2. Materials and Methods
Video clips of animals being handled and stunned at a commercial facility as part of the standard facility operating procedures were evaluated; no animals were experimentally manipulated in this project. A waiver was received from the Colorado State University Institutional Animal Care and Use Committee (#6692). The animals were slaughtered in accordance with the rules set forth in The Welfare of Animals (Slaughter or Killing) Regulations 1995, which are based on EU Council Regulation (EC) No. 1099/2009 (SI 1995/731) [9].

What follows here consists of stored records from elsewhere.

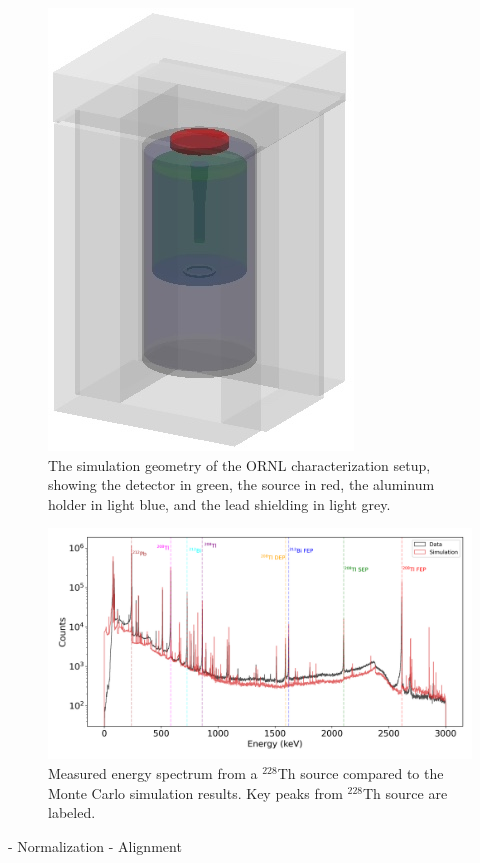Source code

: \begin{figure}%
    \centering
    \includegraphics[width=0.4\linewidth]{ch7/figs/shielding.jpeg}
    \caption{The simulation geometry of the ORNL characterization setup, showing the detector in green, the source in red, the aluminum holder in light blue, and the lead shielding in light grey.}
   \label{fig:g4simple_setup}
\end{figure}


\begin{figure}%
    \includegraphics[width=0.99\linewidth,trim={1pc 0pc 1pc 0pc},clip]{ch7/figs/energy_spectrum_comparison.png}
    \caption{Measured energy spectrum from a $^{228}$Th source compared to the Monte Carlo simulation results. Key peaks from $^{228}$Th source are labeled.}
   \label{fig:eng_spec}
\end{figure}



- Normalization
- Alignment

2.1. The Animals and the Facility
The video files collected for this project were from a small cattle slaughter plant located in the United Kingdom. The plant operates single 15 h shifts and processes approximately 500 animals per day. The cattle population was a diverse mix of culled cows and bulls and fed steers and heifers of various breeds and ages. The cattle were moved through a single-file chute into a knock box, where they were stunned using a handheld penetrating captive bolt gun, followed by exsanguination. The plant monitored animal handling via the use of 24 h AI monitoring using in-plant cameras positioned at multiple locations, from unloading through stunning. The cameras were commercially available models that were suitable for withstanding the rigors of the in-plant environment. The cameras were positioned so as to capture the maximum view of the focal areas (i.e., holding pens, the knock box, the single-file chute, and the unloading dock). Footage was stored on a server physically located at the establishment, and access was managed on a permissioned basis. The video was only stored for a short period of time to use for further AI training and to meet local regulatory requirements, after which point it was deleted.
2.2. AI Training
The AI was trained through a rigorous process involving extensive training. Human reviewers analyzed over 7000 h of video footage from in-plant monitoring, identifying animal handling deficiencies as defined in this project; the deficiencies were then reviewed and validated by the plant’s PAACO-(Professional Animal Auditor Certification Organization)certified expert. These video clips were used to train the AI. Once the AI was operational, the AI flagged potential issues, which were then reviewed to refine its accuracy.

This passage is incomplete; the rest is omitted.